(RECORDS TO PROCESS begins)

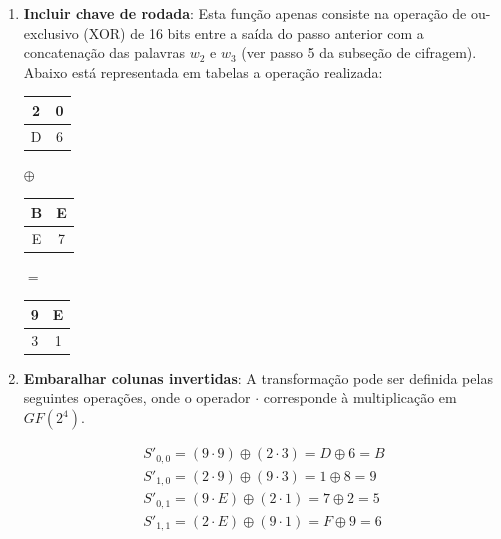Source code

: \documentclass{article}
\begin{document}
\begin{enumerate}
    \item \textbf{Incluir chave de rodada}: Esta função apenas consiste na
    operação de ou-exclusivo (XOR) de 16 bits entre a saída do passo anterior
    com a concatenação das palavras $w_{2}$ e $w_{3}$ (ver passo 5 da subseção
    de cifragem). Abaixo está representada em tabelas a operação realizada:
    \begin{center}
        \begin{tabular}{|c|c|}
            \hline
            2 & 0  \\
            \hline
            D & 6 \\
            \hline
        \end{tabular}
        $\oplus$
        \begin{tabular}{|c|c|}
            \hline
            B & E  \\
            \hline
            E & 7 \\
            \hline
        \end{tabular}
        $=$
        \begin{tabular}{|c|c|}
            \hline
            9 & E  \\
            \hline
            3 & 1 \\
            \hline
        \end{tabular}
    \end{center}
    
    \item \textbf{Embaralhar colunas invertidas}: A transformação pode ser
    definida pelas seguintes operações, onde o operador $\cdot$ corresponde à
    multiplicação em $GF(2^{4})$.
    \begin{center}
        \begin{gather*}
            S'_{0,0} = (9 \cdot 9) \oplus (2 \cdot 3) = D \oplus 6 = B \\
            S'_{1,0} = (2 \cdot 9) \oplus (9 \cdot 3) = 1 \oplus 8 = 9 \\
            S'_{0,1} = (9 \cdot E) \oplus (2 \cdot 1) = 7 \oplus 2 = 5 \\
            S'_{1,1} = (2 \cdot E) \oplus (9 \cdot 1) = F \oplus 9 = 6
        \end{gather*}
    \end{center}
    

\end{enumerate}
\end{document}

(RECORDS TO PROCESS ends)

** WORK ITEM **
The line with "D \oplus 6 = B \\", plus every line after it through the end of the listing, needs to be repeated exactly; nothing else belongs in the reply.

** RESULT FOR THIS TASK **
            S'_{0,0} = (9 \cdot 9) \oplus (2 \cdot 3) = D \oplus 6 = B \\
            S'_{1,0} = (2 \cdot 9) \oplus (9 \cdot 3) = 1 \oplus 8 = 9 \\
            S'_{0,1} = (9 \cdot E) \oplus (2 \cdot 1) = 7 \oplus 2 = 5 \\
            S'_{1,1} = (2 \cdot E) \oplus (9 \cdot 1) = F \oplus 9 = 6
        \end{gather*}
    \end{center}
    

\end{enumerate}
\end{document}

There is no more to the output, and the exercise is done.